L'induzione della produzione dell’emoglobina fetale rappresenta un potente approccio generalizzato per il trattamento dell’anemia falciforme e della maggior parte delle forme di beta talassemia, che possono essere causate da centinaia di mutazioni diverse. Come riportato sull’articolo, circa il 30% di emoglobina fetale distribuito uniformemente nei globuli rossi allevia la maggior parte dei sintomi causati dall’anemia falciforme. Le più recenti tecnologie permettono di intervenire in maniera puntuale e precisa, superando le problematiche legate alle meno recenti (se si può dire, visto che CRISPR è in uso da poco più di un decennio). Se confrontati sulla sicurezza, il base editing sembra vincere di nuovo.

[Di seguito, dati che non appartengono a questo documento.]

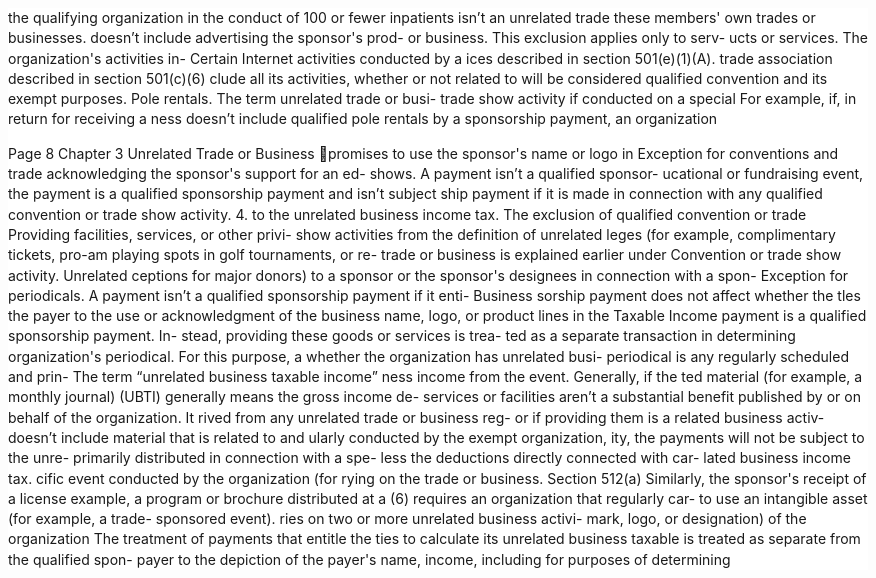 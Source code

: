 the qualifying organization in the conduct of         100 or fewer inpatients isn’t an unrelated trade
these members' own trades or businesses.                                                                     doesn’t include advertising the sponsor's prod-
                                                      or business. This exclusion applies only to serv-      ucts or services. The organization's activities in-
    Certain Internet activities conducted by a        ices described in section 501(e)(1)(A).
trade association described in section 501(c)(6)                                                             clude all its activities, whether or not related to
will be considered qualified convention and                                                                  its exempt purposes.
                                                      Pole rentals. The term unrelated trade or busi-
trade show activity if conducted on a special                                                                    For example, if, in return for receiving a
                                                      ness doesn’t include qualified pole rentals by a
                                                                                                             sponsorship       payment,     an     organization

Page 8      Chapter 3     Unrelated Trade or Business
promises to use the sponsor's name or logo in               Exception for conventions and trade
acknowledging the sponsor's support for an ed-          shows. A payment isn’t a qualified sponsor-
ucational or fundraising event, the payment is a
qualified sponsorship payment and isn’t subject
                                                        ship payment if it is made in connection with
                                                        any qualified convention or trade show activity.       4.
to the unrelated business income tax.                   The exclusion of qualified convention or trade
     Providing facilities, services, or other privi-    show activities from the definition of unrelated
leges (for example, complimentary tickets,
pro-am playing spots in golf tournaments, or re-
                                                        trade or business is explained earlier under
                                                        Convention or trade show activity.
                                                                                                          Unrelated
ceptions for major donors) to a sponsor or the
sponsor's designees in connection with a spon-              Exception for periodicals. A payment
                                                        isn’t a qualified sponsorship payment if it enti-
                                                                                                          Business
sorship payment does not affect whether the
                                                        tles the payer to the use or acknowledgment of
                                                        the business name, logo, or product lines in the Taxable Income
payment is a qualified sponsorship payment. In-
stead, providing these goods or services is trea-
ted as a separate transaction in determining            organization's periodical. For this purpose, a
whether the organization has unrelated busi-            periodical is any regularly scheduled and prin-        The term “unrelated business taxable income”
ness income from the event. Generally, if the           ted material (for example, a monthly journal)          (UBTI) generally means the gross income de-
services or facilities aren’t a substantial benefit     published by or on behalf of the organization. It      rived from any unrelated trade or business reg-
or if providing them is a related business activ-       doesn’t include material that is related to and        ularly conducted by the exempt organization,
ity, the payments will not be subject to the unre-      primarily distributed in connection with a spe-        less the deductions directly connected with car-
lated business income tax.                              cific event conducted by the organization (for         rying on the trade or business. Section 512(a)
     Similarly, the sponsor's receipt of a license      example, a program or brochure distributed at a        (6) requires an organization that regularly car-
to use an intangible asset (for example, a trade-       sponsored event).                                      ries on two or more unrelated business activi-
mark, logo, or designation) of the organization              The treatment of payments that entitle the        ties to calculate its unrelated business taxable
is treated as separate from the qualified spon-         payer to the depiction of the payer's name,            income, including for purposes of determining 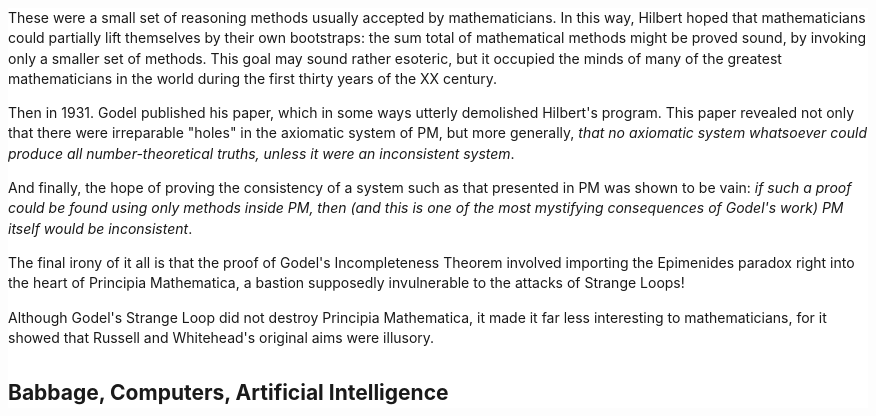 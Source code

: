 These were a small set of reasoning methods usually accepted by mathematicians. In this way, Hilbert hoped that mathematicians could partially lift themselves by their own bootstraps: the sum total of mathematical methods might be proved sound, by invoking only a smaller set of methods. This goal may sound rather esoteric, but it occupied the minds of many of the greatest mathematicians in the world during the first thirty years of the XX century.

Then in 1931. Godel published his paper, which in some ways utterly demolished Hilbert's program. This paper revealed not only that there were irreparable "holes" in the axiomatic system of PM, but more generally, *that no axiomatic system whatsoever could produce all number-theoretical truths, unless it were an inconsistent system*.

And finally, the hope of proving the consistency of a system such as that presented in PM was shown to be vain: *if such a proof could be found using only methods inside PM, then (and this is one of the most mystifying consequences of Godel's work) PM itself would be inconsistent*.

The final irony of it all is that the proof of Godel's Incompleteness Theorem involved importing the Epimenides paradox right into the heart of Principia Mathematica, a bastion supposedly invulnerable to the attacks of Strange Loops!

Although Godel's Strange Loop did not destroy Principia Mathematica, it made it far less interesting to mathematicians, for it showed that Russell and Whitehead's original aims were illusory.

## Babbage, Computers, Artificial Intelligence

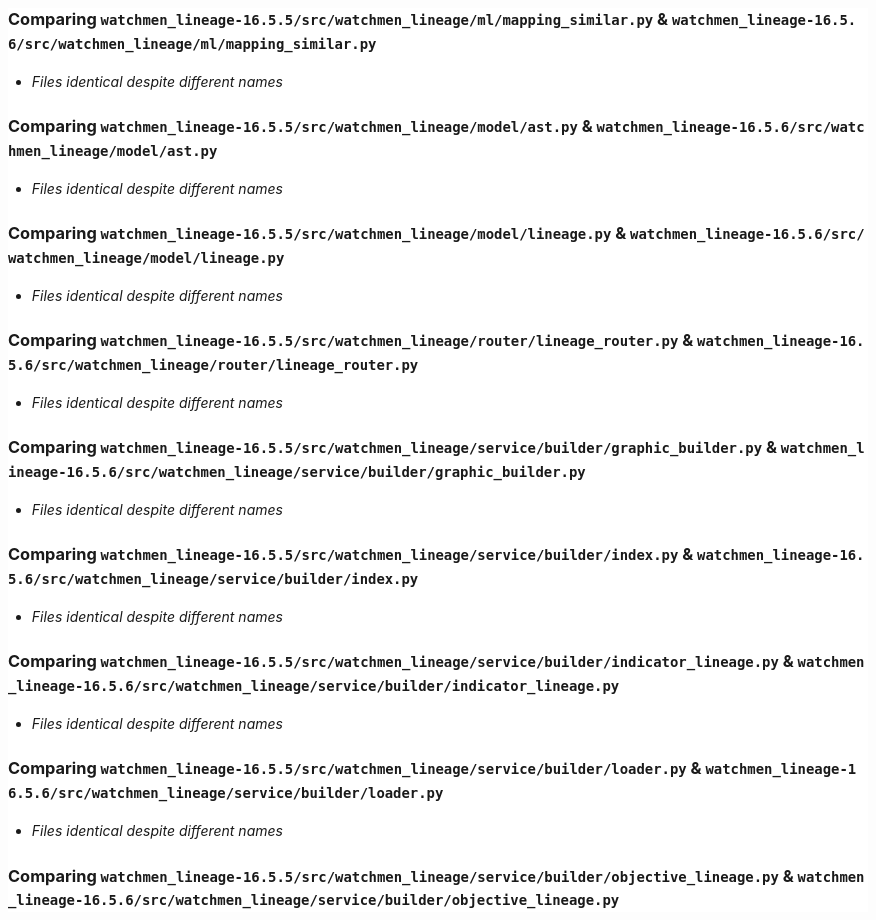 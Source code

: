 ### Comparing `watchmen_lineage-16.5.5/src/watchmen_lineage/ml/mapping_similar.py` & `watchmen_lineage-16.5.6/src/watchmen_lineage/ml/mapping_similar.py`

 * *Files identical despite different names*

### Comparing `watchmen_lineage-16.5.5/src/watchmen_lineage/model/ast.py` & `watchmen_lineage-16.5.6/src/watchmen_lineage/model/ast.py`

 * *Files identical despite different names*

### Comparing `watchmen_lineage-16.5.5/src/watchmen_lineage/model/lineage.py` & `watchmen_lineage-16.5.6/src/watchmen_lineage/model/lineage.py`

 * *Files identical despite different names*

### Comparing `watchmen_lineage-16.5.5/src/watchmen_lineage/router/lineage_router.py` & `watchmen_lineage-16.5.6/src/watchmen_lineage/router/lineage_router.py`

 * *Files identical despite different names*

### Comparing `watchmen_lineage-16.5.5/src/watchmen_lineage/service/builder/graphic_builder.py` & `watchmen_lineage-16.5.6/src/watchmen_lineage/service/builder/graphic_builder.py`

 * *Files identical despite different names*

### Comparing `watchmen_lineage-16.5.5/src/watchmen_lineage/service/builder/index.py` & `watchmen_lineage-16.5.6/src/watchmen_lineage/service/builder/index.py`

 * *Files identical despite different names*

### Comparing `watchmen_lineage-16.5.5/src/watchmen_lineage/service/builder/indicator_lineage.py` & `watchmen_lineage-16.5.6/src/watchmen_lineage/service/builder/indicator_lineage.py`

 * *Files identical despite different names*

### Comparing `watchmen_lineage-16.5.5/src/watchmen_lineage/service/builder/loader.py` & `watchmen_lineage-16.5.6/src/watchmen_lineage/service/builder/loader.py`

 * *Files identical despite different names*

### Comparing `watchmen_lineage-16.5.5/src/watchmen_lineage/service/builder/objective_lineage.py` & `watchmen_lineage-16.5.6/src/watchmen_lineage/service/builder/objective_lineage.py`

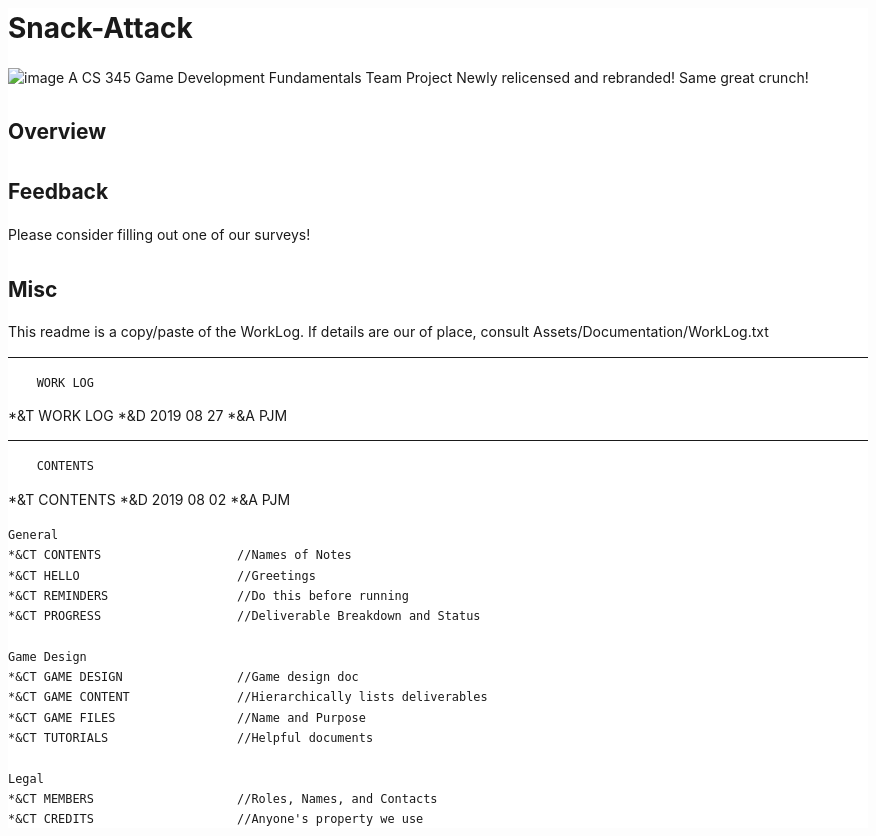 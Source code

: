 # Snack-Attack
![image](https://drive.google.com/uc?export=view&id=<1fbyJY0SGviDN2HYMm29Z_7djszhKTxg4>)
A CS 345 Game Development Fundamentals Team Project
Newly relicensed and rebranded!
Same great crunch!

## Overview


## Feedback
Please consider filling out one of our surveys!

## Misc
This readme is a copy/paste of the WorkLog. If details are our of place, consult Assets/Documentation/WorkLog.txt


------------------------------------------------------------------------------------------------




		WORK LOG

*&T WORK LOG
*&D 2019 08 27
*&A PJM


------------------------------------------------------------------------------------------------


		CONTENTS

*&T CONTENTS
*&D 2019 08 02
*&A PJM

	General
	*&CT CONTENTS					//Names of Notes
	*&CT HELLO						//Greetings
	*&CT REMINDERS					//Do this before running
	*&CT PROGRESS					//Deliverable Breakdown and Status
	
	Game Design
	*&CT GAME DESIGN				//Game design doc
	*&CT GAME CONTENT				//Hierarchically lists deliverables
	*&CT GAME FILES					//Name and Purpose
	*&CT TUTORIALS					//Helpful documents
	
	Legal
	*&CT MEMBERS					//Roles, Names, and Contacts
	*&CT CREDITS					//Anyone's property we use
	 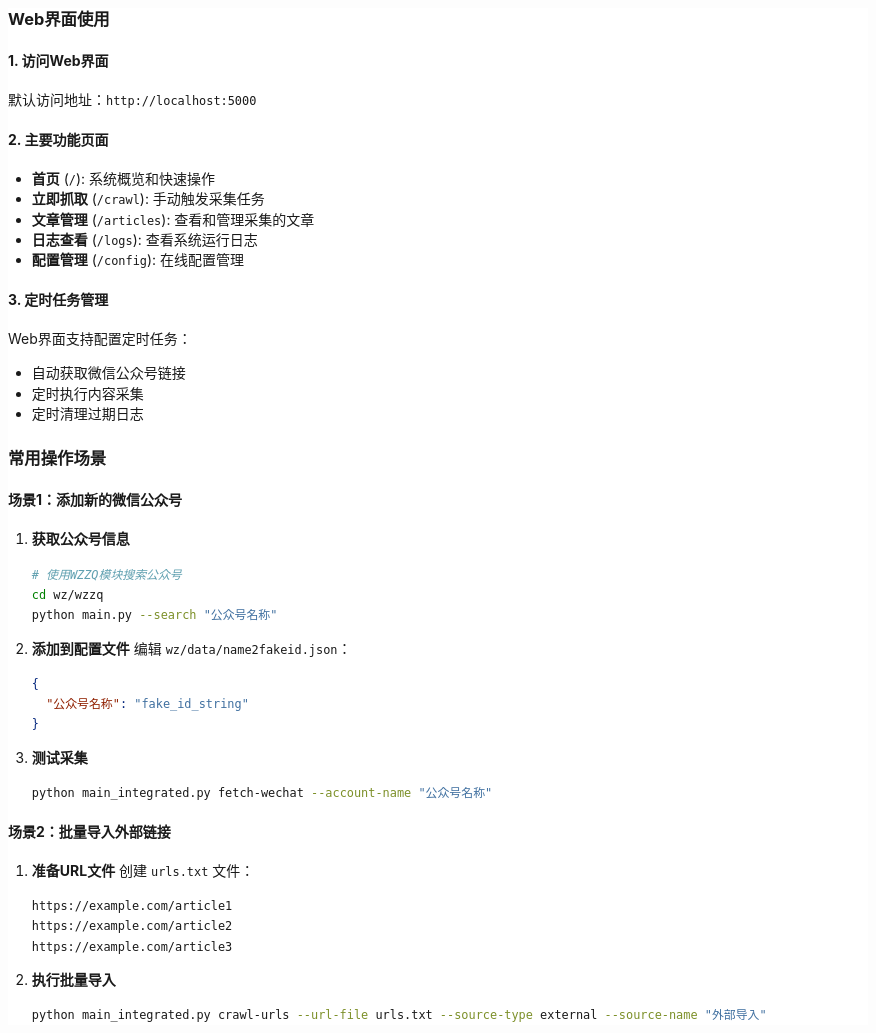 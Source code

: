 ### Web界面使用

#### 1. 访问Web界面

默认访问地址：`http://localhost:5000`

#### 2. 主要功能页面

- **首页** (`/`): 系统概览和快速操作
- **立即抓取** (`/crawl`): 手动触发采集任务
- **文章管理** (`/articles`): 查看和管理采集的文章
- **日志查看** (`/logs`): 查看系统运行日志
- **配置管理** (`/config`): 在线配置管理

#### 3. 定时任务管理

Web界面支持配置定时任务：
- 自动获取微信公众号链接
- 定时执行内容采集
- 定时清理过期日志

### 常用操作场景

#### 场景1：添加新的微信公众号

1. **获取公众号信息**
   ```bash
   # 使用WZZQ模块搜索公众号
   cd wz/wzzq
   python main.py --search "公众号名称"
   ```

2. **添加到配置文件**
   编辑 `wz/data/name2fakeid.json`：
   ```json
   {
     "公众号名称": "fake_id_string"
   }
   ```

3. **测试采集**
   ```bash
   python main_integrated.py fetch-wechat --account-name "公众号名称"
   ```

#### 场景2：批量导入外部链接

1. **准备URL文件**
   创建 `urls.txt` 文件：
   ```
   https://example.com/article1
   https://example.com/article2
   https://example.com/article3
   ```

2. **执行批量导入**
   ```bash
   python main_integrated.py crawl-urls --url-file urls.txt --source-type external --source-name "外部导入"
   ```
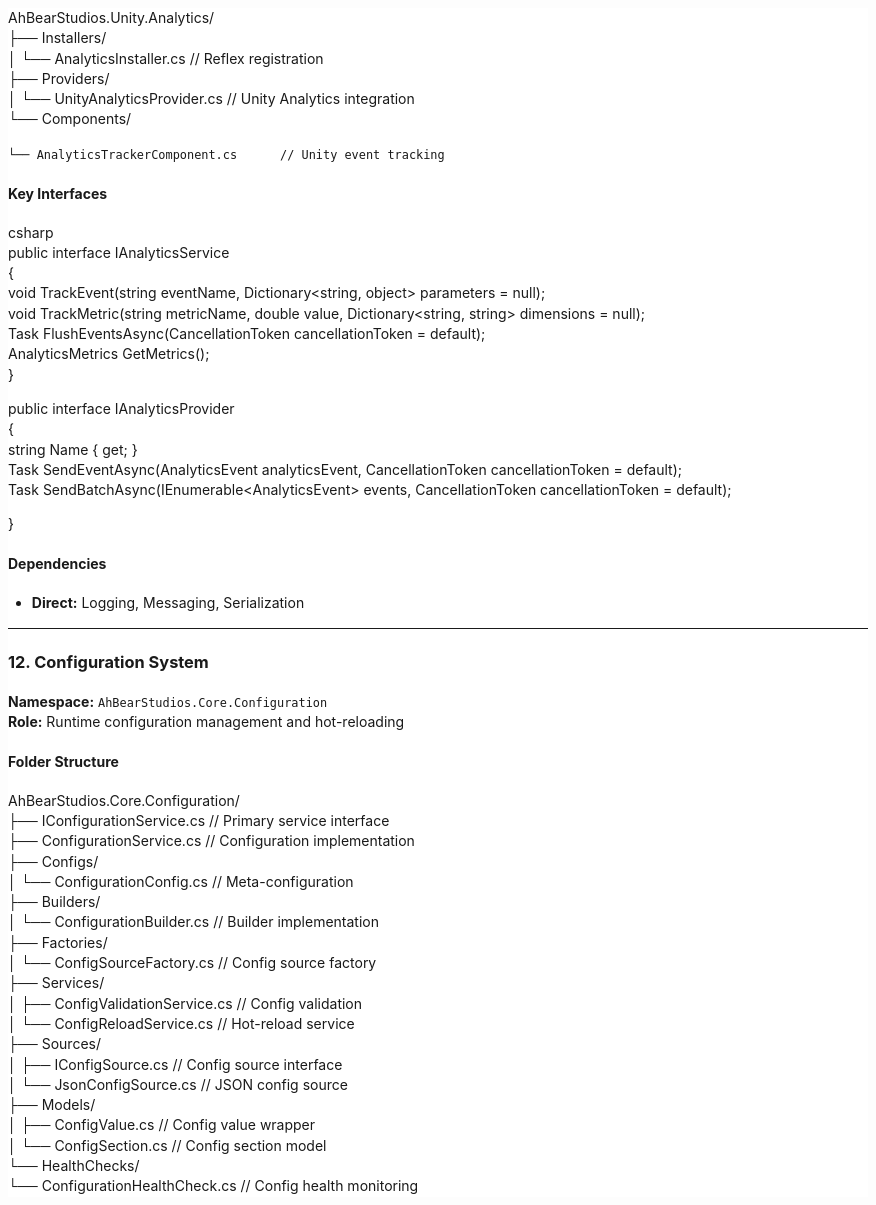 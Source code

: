 AhBearStudios.Unity.Analytics/  
├── Installers/  
│   └── AnalyticsInstaller.cs             // Reflex registration  
├── Providers/  
│   └── UnityAnalyticsProvider.cs         // Unity Analytics integration  
└── Components/

    └── AnalyticsTrackerComponent.cs      // Unity event tracking

#### **Key Interfaces**

csharp  
public interface IAnalyticsService  
{  
    void TrackEvent(string eventName, Dictionary\<string, object\> parameters \= null);  
    void TrackMetric(string metricName, double value, Dictionary\<string, string\> dimensions \= null);  
    Task FlushEventsAsync(CancellationToken cancellationToken \= default);  
    AnalyticsMetrics GetMetrics();  
}

public interface IAnalyticsProvider  
{  
    string Name { get; }  
    Task SendEventAsync(AnalyticsEvent analyticsEvent, CancellationToken cancellationToken \= default);  
    Task SendBatchAsync(IEnumerable\<AnalyticsEvent\> events, CancellationToken cancellationToken \= default);

}

#### **Dependencies**

* **Direct:** Logging, Messaging, Serialization

---

### **12\. Configuration System**

**Namespace:** `AhBearStudios.Core.Configuration`  
 **Role:** Runtime configuration management and hot-reloading

#### **Folder Structure**

AhBearStudios.Core.Configuration/  
├── IConfigurationService.cs              // Primary service interface  
├── ConfigurationService.cs               // Configuration implementation  
├── Configs/  
│   └── ConfigurationConfig.cs            // Meta-configuration  
├── Builders/  
│   └── ConfigurationBuilder.cs           // Builder implementation  
├── Factories/  
│   └── ConfigSourceFactory.cs            // Config source factory  
├── Services/  
│   ├── ConfigValidationService.cs        // Config validation  
│   └── ConfigReloadService.cs            // Hot-reload service  
├── Sources/  
│   ├── IConfigSource.cs                  // Config source interface  
│   └── JsonConfigSource.cs               // JSON config source  
├── Models/  
│   ├── ConfigValue.cs                    // Config value wrapper  
│   └── ConfigSection.cs                  // Config section model  
└── HealthChecks/  
    └── ConfigurationHealthCheck.cs       // Config health monitoring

Tra i trattamenti in fase di studio per queste patologie c’è la terapia genica: per la beta talassemia una terapia genica esiste già e ha già ottenuto l’approvazione, ma non è più disponibile sul mercato europeo da maggio 2022. Nel frattempo, la prima terapia basata su CRISPR arrivata alla sperimentazione sull’uomo è proprio per una emoglobinopatia: exagamglogene autotemcel (exa-cel) è stata una delle prime terapie a base di CRISPR ad entrare in trial, circa quattro anni fa, per trattare un caso di anemia falciforme (La storia di Victoria Gray, la prima paziente trattata e “curata” con Crispr è raccontata nel podcast di Osservatorio Terapie Avanzate “Reshape – Un viaggio nella medicina del futuro"). A febbraio è stata accolta la domanda di autorizzazione all’immissione in commercio di exa-cel da parte dell’Agenzia Europea dei Medicinali. Restano ancora diverse sfide, ma CRISPR e le emoglobinopatie vanno ormai a braccetto.